Por ello, antes de crear nuevas normas habría que preguntarse: ¿El problema es realmente la ausencia de una ley? ¿La legislación existente no es suficiente o simplemente no se está aplicando? ¿Cuáles son las causas o factores de riesgo? ¿Qué instituciones deben intervenir? ¿Qué estrategia preventiva puede implementarse y cómo se medirá su eficacia?

Se necesita un trabajo coordinado entre los tres niveles de gobierno y los tres poderes. Esto no significa sustituir las funciones de policías, fiscalías o jueces, sino complementar la respuesta penal con una verdadera política de prevención.
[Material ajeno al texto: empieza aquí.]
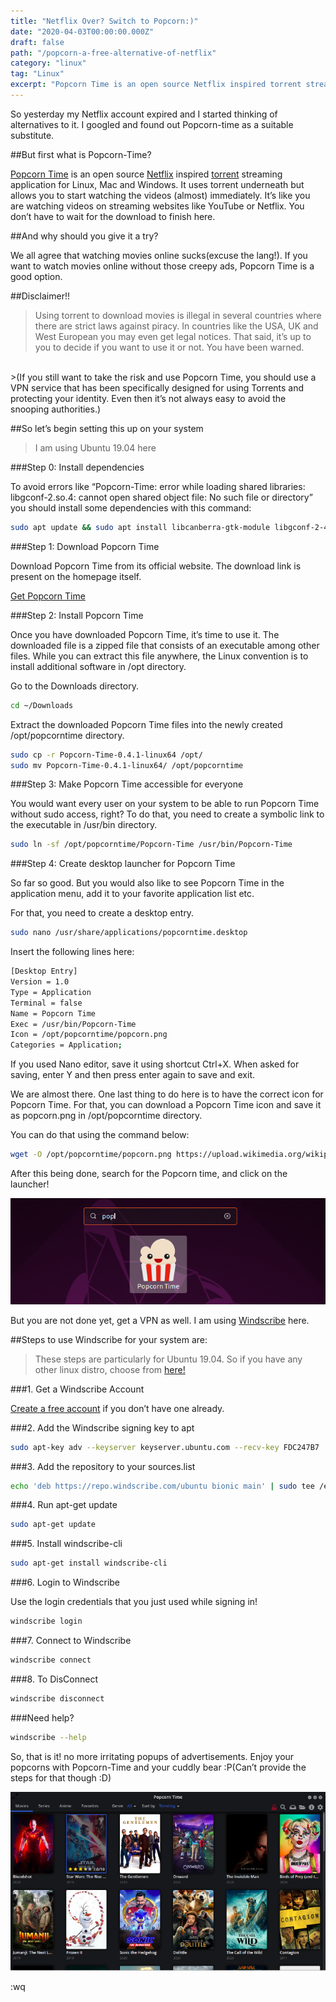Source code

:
 ```yaml
---
title: "Netflix Over? Switch to Popcorn:)"
date: "2020-04-03T00:00:00.000Z"
draft: false
path: "/popcorn-a-free-alternative-of-netflix"
category: "linux"
tag: "Linux"
excerpt: "Popcorn Time is an open source Netflix inspired torrent streaming application for Linux, Mac and Windows. It uses torrent underneath but allows you to start watching the videos (almost) immediately. It’s like you are watching videos on streaming websites like YouTube or Netflix. You don’t have to wait for the download to finish here."
---
```


So yesterday my Netflix account expired and I started thinking of alternatives to it. I googled and found out Popcorn-time as a suitable substitute.


##But first what is Popcorn-Time?

[Popcorn Time](https://popcorntime.app/) is an open source [Netflix](https://www.netflix.com/in/) inspired [torrent](https://en.wikipedia.org/wiki/Torrent_file) streaming application for Linux, Mac and Windows. It uses torrent underneath but allows you to start watching the videos (almost) immediately. It’s like you are watching videos on streaming websites like YouTube or Netflix. You don’t have to wait for the download to finish here.

##And why should you give it a try?

We all agree that watching movies online sucks(excuse the lang!). If you want to watch movies online without those creepy ads, Popcorn Time is a good option.


##Disclaimer!!

>    Using torrent to download movies is illegal in several countries where there are strict laws against piracy. In countries like the USA, UK and West European you may even get legal notices. That said, it’s up to you to decide if you want to use it or not. You have been warned.
<br>
>(If you still want to take the risk and use Popcorn Time, you should use a VPN service that has been specifically designed for using Torrents and protecting your identity. Even then it’s not always easy to avoid the snooping authorities.)


##So let’s begin setting this up on your system

>I am using Ubuntu 19.04 here

###Step 0: Install dependencies

To avoid errors like “Popcorn-Time: error while loading shared libraries: libgconf-2.so.4: cannot open shared object file: No such file or directory” you should install some dependencies with this command:

```bash
sudo apt update && sudo apt install libcanberra-gtk-module libgconf-2-4
```

###Step 1: Download Popcorn Time

Download Popcorn Time from its official website. The download link is present on the homepage itself.

[Get Popcorn Time](https://popcorntime.app/)


###Step 2: Install Popcorn Time

Once you have downloaded Popcorn Time, it’s time to use it. The downloaded file is a zipped file that consists of an executable among other files. While you can extract this file anywhere, the Linux convention is to install additional software in /opt directory.

Go to the Downloads directory.

```bash
cd ~/Downloads
``` 

Extract the downloaded Popcorn Time files into the newly created /opt/popcorntime directory.

```bash
sudo cp -r Popcorn-Time-0.4.1-linux64 /opt/
sudo mv Popcorn-Time-0.4.1-linux64/ /opt/popcorntime
``` 


###Step 3: Make Popcorn Time accessible for everyone

You would want every user on your system to be able to run Popcorn Time without sudo access, right? To do that, you need to create a symbolic link to the executable in /usr/bin directory.

```bash
sudo ln -sf /opt/popcorntime/Popcorn-Time /usr/bin/Popcorn-Time 
```


###Step 4: Create desktop launcher for Popcorn Time

So far so good. But you would also like to see Popcorn Time in the application menu, add it to your favorite application list etc.

For that, you need to create a desktop entry.

```bash
sudo nano /usr/share/applications/popcorntime.desktop
```

Insert the following lines here:

```bash
[Desktop Entry]
Version = 1.0
Type = Application
Terminal = false
Name = Popcorn Time
Exec = /usr/bin/Popcorn-Time
Icon = /opt/popcorntime/popcorn.png
Categories = Application;
```

If you used Nano editor, save it using shortcut Ctrl+X. When asked for saving, enter Y and then press enter again to save and exit.

We are almost there. One last thing to do here is to have the correct icon for Popcorn Time. For that, you can download a Popcorn Time icon and save it as popcorn.png in /opt/popcorntime directory.

You can do that using the command below:

```bash
wget -O /opt/popcorntime/popcorn.png https://upload.wikimedia.org/wikipedia/commons/d/df/Pctlogo.png
```

After this being done, search for the Popcorn time, and click on the launcher!

![you gotch me!](./netflix.png)

But you are not done yet, get a VPN as well. I am using [Windscribe](https://windscribe.com/) here.


##Steps to use Windscribe for your system are:

>These steps are particularly for Ubuntu 19.04. So if you have any other linux distro, choose from [here!](https://windscribe.com/guides/linux#how-to)


###1. Get a Windscribe Account

[Create a free account](https://windscribe.com/signup) if you don’t have one already.


###2. Add the Windscribe signing key to apt

```bash
sudo apt-key adv --keyserver keyserver.ubuntu.com --recv-key FDC247B7
```


###3. Add the repository to your sources.list

```bash
echo 'deb https://repo.windscribe.com/ubuntu bionic main' | sudo tee /etc/apt/sources.list.d/windscribe-repo.list
```


###4. Run apt-get update

```bash
sudo apt-get update
```


###5. Install windscribe-cli

```bash
sudo apt-get install windscribe-cli
```


###6. Login to Windscribe

Use the login credentials that you just used while signing in!

```bash
windscribe login
```


###7. Connect to Windscribe

```bash
windscribe connect
```


###8. To DisConnect

```bash
windscribe disconnect
```


###Need help?

```bash
windscribe --help
```

So, that is it! no more irritating popups of advertisements. Enjoy your popcorns with Popcorn-Time and your cuddly bear :P(Can’t provide the steps for that though :D)

![layout](./netflix1.png)

:wq

<!--<span style="background-color: #70C80F"> -->
<!-- 

```bash

```
 -->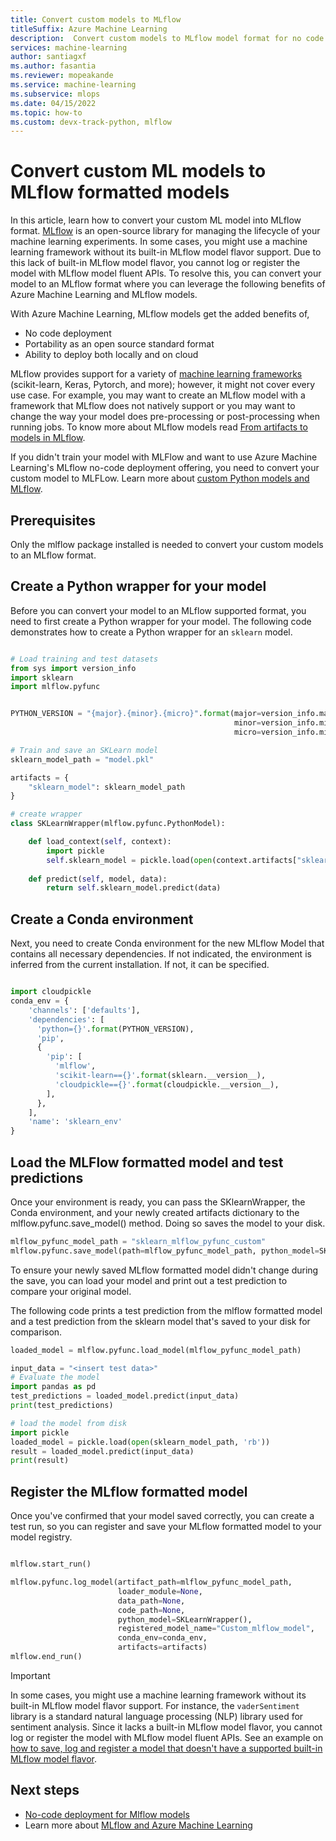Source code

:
 ```yaml
---
title: Convert custom models to MLflow
titleSuffix: Azure Machine Learning
description:  Convert custom models to MLflow model format for no code deployment with endpoints.
services: machine-learning
author: santiagxf
ms.author: fasantia
ms.reviewer: mopeakande
ms.service: machine-learning
ms.subservice: mlops
ms.date: 04/15/2022
ms.topic: how-to
ms.custom: devx-track-python, mlflow
---
```


# Convert custom ML models to MLflow formatted models

In this article, learn how to convert your custom ML model into MLflow format. [MLflow](https://www.mlflow.org) is an open-source library for managing the lifecycle of your machine learning experiments. In some cases, you might use a machine learning framework without its built-in MLflow model flavor support. Due to this lack of built-in MLflow model flavor, you cannot log or register the model with MLflow model fluent APIs. To resolve this, you can convert your model to an MLflow format where you can leverage the following benefits of Azure Machine Learning and MLflow models.

With Azure Machine Learning, MLflow models get the added benefits of, 

* No code deployment
* Portability as an open source standard format
* Ability to deploy both locally and on cloud

MLflow provides support for a variety of [machine learning frameworks](https://mlflow.org/docs/latest/models.html#built-in-model-flavors) (scikit-learn, Keras, Pytorch, and more); however, it might not cover every use case. For example, you may want to create an MLflow model with a framework that MLflow does not natively support or you may want to change the way your model does pre-processing or post-processing when running jobs. To know more about MLflow models read [From artifacts to models in MLflow](concept-mlflow-models.md).

If you didn't train your model with MLFlow and want to use Azure Machine Learning's MLflow no-code deployment offering, you need to convert your custom model to MLFLow. Learn more about [custom Python models and MLflow](https://mlflow.org/docs/latest/models.html#custom-python-models).

## Prerequisites
 
Only the mlflow package installed is needed to convert your custom models to an MLflow format. 

## Create a Python wrapper for your model

Before you can convert your model to an MLflow supported format, you need to first create a Python wrapper for your model.
The following code demonstrates how to create a Python wrapper for an `sklearn` model.

```python

# Load training and test datasets
from sys import version_info
import sklearn
import mlflow.pyfunc


PYTHON_VERSION = "{major}.{minor}.{micro}".format(major=version_info.major,
                                                  minor=version_info.minor,
                                                  micro=version_info.micro)

# Train and save an SKLearn model
sklearn_model_path = "model.pkl"

artifacts = {
    "sklearn_model": sklearn_model_path
}

# create wrapper
class SKLearnWrapper(mlflow.pyfunc.PythonModel):

    def load_context(self, context):
        import pickle
        self.sklearn_model = pickle.load(open(context.artifacts["sklearn_model"], 'rb'))
    
    def predict(self, model, data):
        return self.sklearn_model.predict(data)
```

## Create a Conda environment 

Next, you need to create Conda environment for the new MLflow Model that contains all necessary dependencies. If not indicated, the environment is inferred from the current installation. If not, it can be specified.

```python

import cloudpickle
conda_env = {
    'channels': ['defaults'],
    'dependencies': [
      'python={}'.format(PYTHON_VERSION),
      'pip',
      {
        'pip': [
          'mlflow',
          'scikit-learn=={}'.format(sklearn.__version__),
          'cloudpickle=={}'.format(cloudpickle.__version__),
        ],
      },
    ],
    'name': 'sklearn_env'
}
```

## Load the MLFlow formatted model and test predictions

Once your environment is ready, you can pass the SKlearnWrapper, the Conda environment, and your newly created artifacts dictionary to the mlflow.pyfunc.save_model() method. Doing so saves the model to your disk.

```python
mlflow_pyfunc_model_path = "sklearn_mlflow_pyfunc_custom"
mlflow.pyfunc.save_model(path=mlflow_pyfunc_model_path, python_model=SKLearnWrapper(), conda_env=conda_env, artifacts=artifacts)

```

To ensure your newly saved MLflow formatted model didn't change during the save, you can load your model and print out a test prediction to compare your original model.

The following code prints a test prediction from the mlflow formatted model and a test prediction from the sklearn model that's saved to your disk for comparison. 

```python
loaded_model = mlflow.pyfunc.load_model(mlflow_pyfunc_model_path)

input_data = "<insert test data>"
# Evaluate the model
import pandas as pd
test_predictions = loaded_model.predict(input_data)
print(test_predictions)

# load the model from disk
import pickle
loaded_model = pickle.load(open(sklearn_model_path, 'rb'))
result = loaded_model.predict(input_data)
print(result)
```

## Register the MLflow formatted model

Once you've confirmed that your model saved correctly, you can create a test run, so you can register and save your MLflow formatted model to your model registry.

```python

mlflow.start_run()

mlflow.pyfunc.log_model(artifact_path=mlflow_pyfunc_model_path, 
                        loader_module=None, 
                        data_path=None, 
                        code_path=None,
                        python_model=SKLearnWrapper(),
                        registered_model_name="Custom_mlflow_model", 
                        conda_env=conda_env,
                        artifacts=artifacts)
mlflow.end_run()
```

> [!IMPORTANT]
> In some cases, you might use a machine learning framework without its built-in MLflow model flavor support. For instance, the `vaderSentiment` library is a standard natural language processing (NLP) library used for sentiment analysis. Since it lacks a built-in MLflow model flavor, you cannot log or register the model with MLflow model fluent APIs. See an example on [how to save, log and register a model that doesn't have a supported built-in MLflow model flavor](https://mlflow.org/docs/latest/model-registry.html#registering-an-unsupported-machine-learning-model).

## Next steps

* [No-code deployment for Mlflow models](how-to-deploy-mlflow-models-online-endpoints.md)
* Learn more about [MLflow and Azure Machine Learning](concept-mlflow.md)
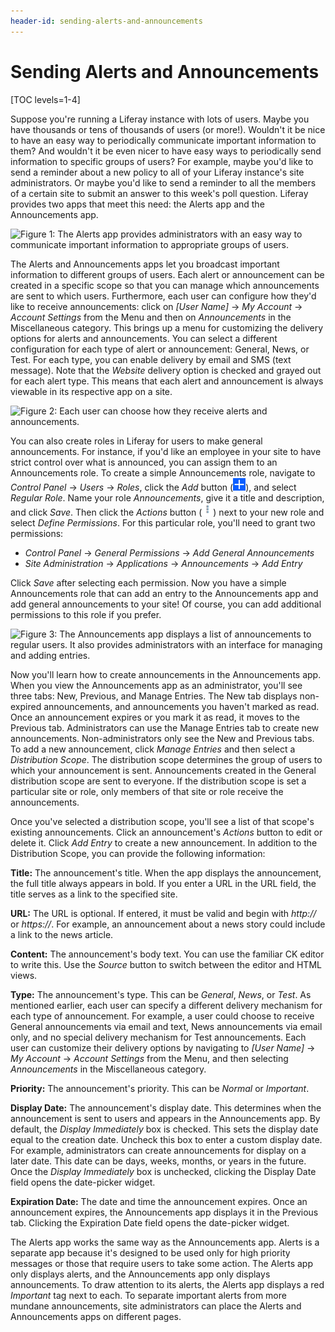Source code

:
 ```yaml
---
header-id: sending-alerts-and-announcements
---
```


# Sending Alerts and Announcements

[TOC levels=1-4]

Suppose you're running a Liferay instance with lots of users. Maybe you have 
thousands or tens of thousands of users (or more!). Wouldn't it be nice to have 
an easy way to periodically communicate important information to them? And 
wouldn't it be even nicer to have easy ways to periodically send information to 
specific groups of users? For example, maybe you'd like to send a reminder about 
a new policy to all of your Liferay instance's site administrators. Or maybe 
you'd like to send a reminder to all the members of a certain site to submit an 
answer to this week's poll question. Liferay provides two apps that meet this 
need: the Alerts app and the Announcements app. 

![Figure 1: The Alerts app provides administrators with an easy way to communicate important information to appropriate groups of users.](../../../images/alerts-app.png)

The Alerts and Announcements apps let you broadcast important information to
different groups of users. Each alert or announcement can be created in a
specific scope so that you can manage which announcements are sent to which
users. Furthermore, each user can configure how they'd like to receive 
announcements: click on *[User Name]* &rarr; *My Account* &rarr; *Account 
Settings* from the Menu and then on *Announcements* in the Miscellaneous 
category. This brings up a menu for customizing the delivery options for alerts 
and announcements. You can select a different configuration for each type of 
alert or announcement: General, News, or Test. For each type, you can enable 
delivery by email and SMS (text message). Note that the *Website* delivery 
option is checked and grayed out for each alert type. This means that each alert 
and announcement is always viewable in its respective app on a site. 

![Figure 2: Each user can choose how they receive alerts and announcements.](../../../images/announcements-delivery.png)

You can also create roles in Liferay for users to make general announcements. 
For instance, if you'd like an employee in your site to have strict control over 
what is announced, you can assign them to an Announcements role. To create a 
simple Announcements role, navigate to *Control Panel* &rarr; *Users* &rarr; 
*Roles*, click the *Add* button 
(![Add](../../../images/icon-add.png)), and select *Regular Role*. Name your 
role *Announcements*, give it a title and description, and click *Save*. Then 
click the *Actions* button 
(![Actions](../../../images/icon-actions.png)) next to your new role and select 
*Define Permissions*. For this particular role, you'll need to grant two 
permissions: 

- *Control Panel* &rarr; *General Permissions* &rarr; *Add General 
  Announcements*
- *Site Administration* &rarr; *Applications* &rarr; *Announcements* &rarr; *Add 
  Entry*

Click *Save* after selecting each permission. Now you have a simple 
Announcements role that can add an entry to the Announcements app and add 
general announcements to your site! Of course, you can add additional 
permissions to this role if you prefer. 

![Figure 3: The Announcements app displays a list of announcements to regular users. It also provides administrators with an interface for managing and adding entries.](../../../images/announcements-app.png)

Now you'll learn how to create announcements in the Announcements app. When you
view the Announcements app as an administrator, you'll see three tabs: New, 
Previous, and Manage Entries. The New tab displays non-expired announcements, 
and announcements you haven't marked as read. Once an announcement expires or 
you mark it as read, it moves to the Previous tab. Administrators can use the 
Manage Entries tab to create new announcements. Non-administrators only see the 
New and Previous tabs. To add a new announcement, click *Manage Entries* and 
then select a *Distribution Scope*. The distribution scope determines the group
of users to which your announcement is sent. Announcements created in the
General distribution scope are sent to everyone. If the distribution scope is
set a particular site or role, only members of that site or role receive the
announcements. 

Once you've selected a distribution scope, you'll see a list of that scope's 
existing announcements. Click an announcement's *Actions* button to edit or 
delete it. Click *Add Entry* to create a new announcement. In addition to the 
Distribution Scope, you can provide the following information: 

**Title:** The announcement's title. When the app displays the announcement, the 
full title always appears in bold. If you enter a URL in the URL field, the 
title serves as a link to the specified site. 

**URL:** The URL is optional. If entered, it must be valid and begin with 
*http://* or *https://*. For example, an announcement about a news story could 
include a link to the news article. 

**Content:** The announcement's body text. You can use the familiar CK editor to
write this. Use the *Source* button to switch between the editor and HTML views.

**Type:** The announcement's type. This can be *General*, *News*, or *Test*. As 
mentioned earlier, each user can specify a different delivery mechanism for each 
type of announcement. For example, a user could choose to receive General 
announcements via email and text,  News announcements via email only, and no 
special delivery mechanism for Test announcements. Each user can customize their 
delivery options by navigating to *[User Name]* &rarr; *My Account* &rarr; 
*Account Settings* from the Menu, and then selecting *Announcements* in the 
Miscellaneous category. 

**Priority:** The announcement's priority. This can be *Normal* or *Important*.

**Display Date:** The announcement's display date. This determines when the 
announcement is sent to users and appears in the Announcements app. By default, 
the *Display Immediately* box is checked. This sets the display date equal to 
the creation date. Uncheck this box to enter a custom display date. For example, 
administrators can create announcements for display on a later date. This date 
can be days, weeks, months, or years in the future. Once the *Display 
Immediately* box is unchecked, clicking the Display Date field opens the 
date-picker widget. 

**Expiration Date:** The date and time the announcement expires. Once an 
announcement expires, the Announcements app displays it in the Previous tab. 
Clicking the Expiration Date field opens the date-picker widget. 

The Alerts app works the same way as the Announcements app. Alerts is a separate 
app because it's designed to be used only for high priority messages or those 
that require users to take some action. The Alerts app only displays alerts, and 
the Announcements app only displays announcements. To draw attention to its 
alerts, the Alerts app displays a red *Important* tag next to each. To separate 
important alerts from more mundane announcements, site administrators can place 
the Alerts and Announcements apps on different pages. 
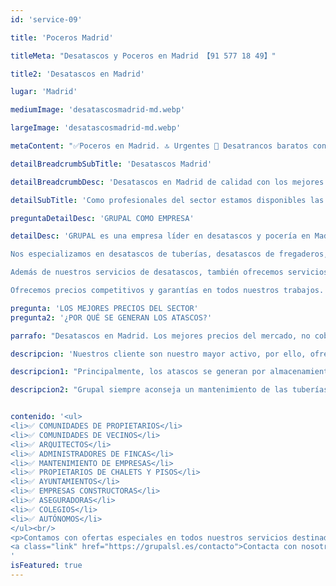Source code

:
 ```yaml
---
id: 'service-09'

title: 'Poceros Madrid'

titleMeta: "Desatascos y Poceros en Madrid 【91 577 18 49】"

title2: 'Desatascos en Madrid'

lugar: 'Madrid'

mediumImage: 'desatascosmadrid-md.webp'

largeImage: 'desatascosmadrid-md.webp'

metaContent: "✅Poceros en Madrid. 🔝 Urgentes 📢 Desatrancos baratos con los mejores precios. Presupuesto Gratis ☎️​ 676 679 954. Empresa de desatascos en Madrid"

detailBreadcrumbSubTitle: 'Desatascos Madrid'

detailBreadcrumbDesc: 'Desatascos en Madrid de calidad con los mejores precios del mercado.'

detailSubTitle: 'Como profesionales del sector estamos disponibles las 24 horas, los 365 días del año y garantizamos el mejor servicio con los mejores precios del mercado'

preguntaDetailDesc: 'GRUPAL COMO EMPRESA'

detailDesc: 'GRUPAL es una empresa líder en desatascos y pocería en Madrid. Ofrecemos una amplia gama de servicios para solucionar cualquier problema relacionado con el drenaje en su hogar o negocio. Nuestro equipo altamente capacitado y equipado con las últimas tecnologías garantiza un servicio rápido y eficiente para resolver cualquier problema de desatascos en Madrid.

Nos especializamos en desatascos de tuberías, desatascos de fregaderos, desatascos de inodoros, desatascos de drenajes, entre otros. Nuestros técnicos están altamente capacitados para detectar y solucionar cualquier problema en su sistema de drenaje. Utilizamos técnicas avanzadas para localizar obstrucciones y desatascar las tuberías, garantizando un servicio rápido y eficiente.

Además de nuestros servicios de desatascos, también ofrecemos servicios de pocería en Madrid. Nuestros poceros están altamente capacitados para realizar trabajos de perforación, instalación y reparación de pozos negros y pozos sépticos. También ofrecemos servicios de limpieza y desinfección de pozos negros y pozos sépticos para garantizar una correcta eliminación de residuos y evitar problemas de olores desagradables.

Ofrecemos precios competitivos y garantías en todos nuestros trabajos. Además, nuestros técnicos están disponibles las 24 horas del día, los 7 días de la semana para atender cualquier emergencia de desatascos o pocería en Madrid. Si está buscando un servicio de desatascos o pocería confiable y de calidad en Madrid, no dude en ponerse en contacto con nosotros. Estaremos encantados de programar una cita y ayudarlo con cualquier problema relacionado con el drenaje en su hogar o negocio.'

pregunta: 'LOS MEJORES PRECIOS DEL SECTOR'
pregunta2: '¿POR QUÉ SE GENERAN LOS ATASCOS?'

parrafo: "Desatascos en Madrid. Los mejores precios del mercado, no cobramos desplazamiento, mejoramos tu presupuesto. Llámanos y compruébalo."

descripcion: 'Nuestros cliente son nuestro mayor activo, por ello, ofrecemos precios económicos en todos nuestros servicios de desatascos en Madrid que se ajustan a nuestros clientes, sin por ello perder un ápice de cálidad. '

descripcion1: "Principalmente, los atascos se generan por almacenamiento de sustancias calcáreas o jabonosas que se incrustan en las paredes de las tuberías. Las sustancias acostumbran a proceder del jabón de las lavadoras, el papel no desechable, la tierra de los desagües pluviales, o raíces que se pueden incrustar en las propias tuberías. Nuestros desatascos en Madriid ofrecen la solución a todo lo anterior con un servicio rápido y de calidad. "

descripcion2: "Grupal siempre aconseja un mantenimiento de las tuberías mediante vehículos de alta presión, inspección con vídeo cámara de grabación y registrar cualquier arqueta que pueda provocar un atasco. Desde  Grupal recomendamos una revisión periódica, para poder revertir los posibles problemas en un futuro. Los pozos y fosas sépticas son depósitos que necesitan un mantenimiento y limpieza ininterrumpida.  Nuestros expertos cuentan con una gran experiencia en el vaciado de las aguas negras con  vehículos de succión. Contamos con los medios adecuados para la correcta conservación de estos depósitos. Ante cualquier situación de desatasco no dude en llamarnos. "


contenido: '<ul>
<li>✅ COMUNIDADES DE PROPIETARIOS</li>
<li>✅ COMUNIDADES DE VECINOS</li>
<li>✅ ARQUITECTOS</li>
<li>✅ ADMINISTRADORES DE FINCAS</li>
<li>✅ MANTENIMIENTO DE EMPRESAS</li>
<li>✅ PROPIETARIOS DE CHALETS Y PISOS</li>
<li>✅ AYUNTAMIENTOS</li>
<li>✅ EMPRESAS CONSTRUCTORAS</li>
<li>✅ ASEGURADORAS</li>
<li>✅ COLEGIOS</li>
<li>✅ AUTÓNOMOS</li>
</ul><br/>
<p>Contamos con ofertas especiales en todos nuestros servicios destinados a Empresas y Administradores de Fincas. <br/>
<a class="link" href="https://grupalsl.es/contacto">Contacta con nosotros </a>y pídenos toda la información que necesites.</p>
'
isFeatured: true
---
```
La discusión, por tanto, no debería limitarse a preguntar “¿qué nueva ley necesitamos?”, sino también “¿qué está provocando el problema y qué podemos hacer para evitar que ocurra?”.

El objetivo no debe ser tener cada vez más leyes, sino contar con mejores diagnósticos, mejores políticas públicas, instituciones capaces de aplicar las normas existentes y estrategias preventivas basadas en evidencia. No corrupción y no colusión.

La sociedad que queremos no se construye únicamente sancionando a quienes ya cometieron un delito; también se trabaja identificando y atendiendo las condiciones que pueden favorecer que ese delito ocurra.